Activity:
Your answer must match the data word for word.

··· Provided data

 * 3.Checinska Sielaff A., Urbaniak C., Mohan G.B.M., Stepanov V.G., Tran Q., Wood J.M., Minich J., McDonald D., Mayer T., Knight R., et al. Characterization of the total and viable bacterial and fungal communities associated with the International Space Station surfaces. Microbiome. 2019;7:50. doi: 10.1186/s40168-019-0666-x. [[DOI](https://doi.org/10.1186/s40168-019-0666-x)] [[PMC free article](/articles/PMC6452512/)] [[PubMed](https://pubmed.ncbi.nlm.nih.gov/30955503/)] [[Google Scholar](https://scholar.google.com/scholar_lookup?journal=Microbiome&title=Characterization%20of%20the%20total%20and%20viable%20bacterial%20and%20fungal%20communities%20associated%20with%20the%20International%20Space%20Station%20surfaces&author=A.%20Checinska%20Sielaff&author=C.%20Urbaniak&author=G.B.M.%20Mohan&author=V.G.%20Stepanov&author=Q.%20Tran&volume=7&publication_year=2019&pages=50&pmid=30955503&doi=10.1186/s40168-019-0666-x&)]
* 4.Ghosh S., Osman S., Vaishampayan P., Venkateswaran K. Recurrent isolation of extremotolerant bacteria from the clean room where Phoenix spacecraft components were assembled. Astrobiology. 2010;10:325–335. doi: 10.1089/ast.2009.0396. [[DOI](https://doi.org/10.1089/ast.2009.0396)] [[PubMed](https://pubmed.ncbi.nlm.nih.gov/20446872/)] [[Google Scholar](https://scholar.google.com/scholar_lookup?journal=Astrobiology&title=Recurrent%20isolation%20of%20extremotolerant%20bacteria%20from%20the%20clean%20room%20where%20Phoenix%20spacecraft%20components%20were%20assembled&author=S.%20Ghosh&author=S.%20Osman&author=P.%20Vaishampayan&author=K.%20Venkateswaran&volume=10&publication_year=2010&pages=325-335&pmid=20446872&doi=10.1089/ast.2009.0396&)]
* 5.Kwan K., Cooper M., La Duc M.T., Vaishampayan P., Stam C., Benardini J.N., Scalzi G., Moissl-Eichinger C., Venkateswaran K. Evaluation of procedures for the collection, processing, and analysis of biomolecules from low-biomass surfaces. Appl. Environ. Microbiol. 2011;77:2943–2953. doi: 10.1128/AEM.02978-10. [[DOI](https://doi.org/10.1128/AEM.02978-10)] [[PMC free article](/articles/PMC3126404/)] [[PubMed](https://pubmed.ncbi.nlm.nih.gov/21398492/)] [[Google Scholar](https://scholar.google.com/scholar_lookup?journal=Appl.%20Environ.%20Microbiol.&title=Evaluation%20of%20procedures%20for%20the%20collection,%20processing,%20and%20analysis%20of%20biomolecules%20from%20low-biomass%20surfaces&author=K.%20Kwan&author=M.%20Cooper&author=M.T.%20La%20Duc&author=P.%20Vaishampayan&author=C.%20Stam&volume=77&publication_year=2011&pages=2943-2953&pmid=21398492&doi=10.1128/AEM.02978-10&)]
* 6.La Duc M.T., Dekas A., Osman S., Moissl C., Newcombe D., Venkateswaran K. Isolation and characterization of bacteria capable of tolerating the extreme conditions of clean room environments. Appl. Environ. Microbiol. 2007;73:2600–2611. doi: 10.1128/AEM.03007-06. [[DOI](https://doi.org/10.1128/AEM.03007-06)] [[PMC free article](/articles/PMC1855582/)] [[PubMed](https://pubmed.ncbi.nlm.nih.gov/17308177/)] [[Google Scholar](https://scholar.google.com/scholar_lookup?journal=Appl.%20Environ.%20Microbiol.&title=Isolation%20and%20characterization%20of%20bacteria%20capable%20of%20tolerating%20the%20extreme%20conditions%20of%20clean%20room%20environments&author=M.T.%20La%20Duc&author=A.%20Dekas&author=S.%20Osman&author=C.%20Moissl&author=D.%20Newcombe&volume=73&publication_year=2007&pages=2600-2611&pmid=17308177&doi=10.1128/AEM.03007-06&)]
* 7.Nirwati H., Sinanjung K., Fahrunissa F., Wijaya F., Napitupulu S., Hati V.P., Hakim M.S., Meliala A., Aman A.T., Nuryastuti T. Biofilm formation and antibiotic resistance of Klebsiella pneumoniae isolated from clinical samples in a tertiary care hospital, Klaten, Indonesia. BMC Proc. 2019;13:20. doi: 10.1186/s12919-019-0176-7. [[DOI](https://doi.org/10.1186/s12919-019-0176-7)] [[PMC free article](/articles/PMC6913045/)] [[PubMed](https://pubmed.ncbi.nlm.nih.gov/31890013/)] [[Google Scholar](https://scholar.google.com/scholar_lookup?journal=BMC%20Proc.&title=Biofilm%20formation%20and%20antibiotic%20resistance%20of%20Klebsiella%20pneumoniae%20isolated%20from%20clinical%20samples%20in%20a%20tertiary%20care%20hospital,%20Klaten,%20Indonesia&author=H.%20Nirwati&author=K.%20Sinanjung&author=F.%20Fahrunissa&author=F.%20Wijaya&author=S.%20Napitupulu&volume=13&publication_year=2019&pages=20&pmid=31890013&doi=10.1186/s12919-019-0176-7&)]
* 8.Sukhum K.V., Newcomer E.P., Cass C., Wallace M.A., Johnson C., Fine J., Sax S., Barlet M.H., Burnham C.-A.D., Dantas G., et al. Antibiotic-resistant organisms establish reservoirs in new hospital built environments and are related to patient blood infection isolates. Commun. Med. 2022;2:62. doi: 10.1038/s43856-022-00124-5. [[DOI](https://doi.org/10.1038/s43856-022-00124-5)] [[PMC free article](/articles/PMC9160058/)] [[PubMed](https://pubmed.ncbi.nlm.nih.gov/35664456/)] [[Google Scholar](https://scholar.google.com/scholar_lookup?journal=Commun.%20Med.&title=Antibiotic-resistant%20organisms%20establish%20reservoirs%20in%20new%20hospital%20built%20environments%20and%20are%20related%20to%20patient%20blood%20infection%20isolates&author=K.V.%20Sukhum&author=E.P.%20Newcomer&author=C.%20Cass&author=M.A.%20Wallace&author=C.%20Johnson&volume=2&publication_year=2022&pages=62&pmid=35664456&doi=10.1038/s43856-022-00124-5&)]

······

Response below:
 * 3.Checinska Sielaff A., Urbaniak C., Mohan G.B.M., Stepanov V.G., Tran Q., Wood J.M., Minich J., McDonald D., Mayer T., Knight R., et al. Characterization of the total and viable bacterial and fungal communities associated with the International Space Station surfaces. Microbiome. 2019;7:50. doi: 10.1186/s40168-019-0666-x. [[DOI](https://doi.org/10.1186/s40168-019-0666-x)] [[PMC free article](/articles/PMC6452512/)] [[PubMed](https://pubmed.ncbi.nlm.nih.gov/30955503/)] [[Google Scholar](https://scholar.google.com/scholar_lookup?journal=Microbiome&title=Characterization%20of%20the%20total%20and%20viable%20bacterial%20and%20fungal%20communities%20associated%20with%20the%20International%20Space%20Station%20surfaces&author=A.%20Checinska%20Sielaff&author=C.%20Urbaniak&author=G.B.M.%20Mohan&author=V.G.%20Stepanov&author=Q.%20Tran&volume=7&publication_year=2019&pages=50&pmid=30955503&doi=10.1186/s40168-019-0666-x&)]
* 4.Ghosh S., Osman S., Vaishampayan P., Venkateswaran K. Recurrent isolation of extremotolerant bacteria from the clean room where Phoenix spacecraft components were assembled. Astrobiology. 2010;10:325–335. doi: 10.1089/ast.2009.0396. [[DOI](https://doi.org/10.1089/ast.2009.0396)] [[PubMed](https://pubmed.ncbi.nlm.nih.gov/20446872/)] [[Google Scholar](https://scholar.google.com/scholar_lookup?journal=Astrobiology&title=Recurrent%20isolation%20of%20extremotolerant%20bacteria%20from%20the%20clean%20room%20where%20Phoenix%20spacecraft%20components%20were%20assembled&author=S.%20Ghosh&author=S.%20Osman&author=P.%20Vaishampayan&author=K.%20Venkateswaran&volume=10&publication_year=2010&pages=325-335&pmid=20446872&doi=10.1089/ast.2009.0396&)]
* 5.Kwan K., Cooper M., La Duc M.T., Vaishampayan P., Stam C., Benardini J.N., Scalzi G., Moissl-Eichinger C., Venkateswaran K. Evaluation of procedures for the collection, processing, and analysis of biomolecules from low-biomass surfaces. Appl. Environ. Microbiol. 2011;77:2943–2953. doi: 10.1128/AEM.02978-10. [[DOI](https://doi.org/10.1128/AEM.02978-10)] [[PMC free article](/articles/PMC3126404/)] [[PubMed](https://pubmed.ncbi.nlm.nih.gov/21398492/)] [[Google Scholar](https://scholar.google.com/scholar_lookup?journal=Appl.%20Environ.%20Microbiol.&title=Evaluation%20of%20procedures%20for%20the%20collection,%20processing,%20and%20analysis%20of%20biomolecules%20from%20low-biomass%20surfaces&author=K.%20Kwan&author=M.%20Cooper&author=M.T.%20La%20Duc&author=P.%20Vaishampayan&author=C.%20Stam&volume=77&publication_year=2011&pages=2943-2953&pmid=21398492&doi=10.1128/AEM.02978-10&)]
* 6.La Duc M.T., Dekas A., Osman S., Moissl C., Newcombe D., Venkateswaran K. Isolation and characterization of bacteria capable of tolerating the extreme conditions of clean room environments. Appl. Environ. Microbiol. 2007;73:2600–2611. doi: 10.1128/AEM.03007-06. [[DOI](https://doi.org/10.1128/AEM.03007-06)] [[PMC free article](/articles/PMC1855582/)] [[PubMed](https://pubmed.ncbi.nlm.nih.gov/17308177/)] [[Google Scholar](https://scholar.google.com/scholar_lookup?journal=Appl.%20Environ.%20Microbiol.&title=Isolation%20and%20characterization%20of%20bacteria%20capable%20of%20tolerating%20the%20extreme%20conditions%20of%20clean%20room%20environments&author=M.T.%20La%20Duc&author=A.%20Dekas&author=S.%20Osman&author=C.%20Moissl&author=D.%20Newcombe&volume=73&publication_year=2007&pages=2600-2611&pmid=17308177&doi=10.1128/AEM.03007-06&)]
* 7.Nirwati H., Sinanjung K., Fahrunissa F., Wijaya F., Napitupulu S., Hati V.P., Hakim M.S., Meliala A., Aman A.T., Nuryastuti T. Biofilm formation and antibiotic resistance of Klebsiella pneumoniae isolated from clinical samples in a tertiary care hospital, Klaten, Indonesia. BMC Proc. 2019;13:20. doi: 10.1186/s12919-019-0176-7. [[DOI](https://doi.org/10.1186/s12919-019-0176-7)] [[PMC free article](/articles/PMC6913045/)] [[PubMed](https://pubmed.ncbi.nlm.nih.gov/31890013/)] [[Google Scholar](https://scholar.google.com/scholar_lookup?journal=BMC%20Proc.&title=Biofilm%20formation%20and%20antibiotic%20resistance%20of%20Klebsiella%20pneumoniae%20isolated%20from%20clinical%20samples%20in%20a%20tertiary%20care%20hospital,%20Klaten,%20Indonesia&author=H.%20Nirwati&author=K.%20Sinanjung&author=F.%20Fahrunissa&author=F.%20Wijaya&author=S.%20Napitupulu&volume=13&publication_year=2019&pages=20&pmid=31890013&doi=10.1186/s12919-019-0176-7&)]
* 8.Sukhum K.V., Newcomer E.P., Cass C., Wallace M.A., Johnson C., Fine J., Sax S., Barlet M.H., Burnham C.-A.D., Dantas G., et al. Antibiotic-resistant organisms establish reservoirs in new hospital built environments and are related to patient blood infection isolates. Commun. Med. 2022;2:62. doi: 10.1038/s43856-022-00124-5. [[DOI](https://doi.org/10.1038/s43856-022-00124-5)] [[PMC free article](/articles/PMC9160058/)] [[PubMed](https://pubmed.ncbi.nlm.nih.gov/35664456/)] [[Google Scholar](https://scholar.google.com/scholar_lookup?journal=Commun.%20Med.&title=Antibiotic-resistant%20organisms%20establish%20reservoirs%20in%20new%20hospital%20built%20environments%20and%20are%20related%20to%20patient%20blood%20infection%20isolates&author=K.V.%20Sukhum&author=E.P.%20Newcomer&author=C.%20Cass&author=M.A.%20Wallace&author=C.%20Johnson&volume=2&publication_year=2022&pages=62&pmid=35664456&doi=10.1038/s43856-022-00124-5&)]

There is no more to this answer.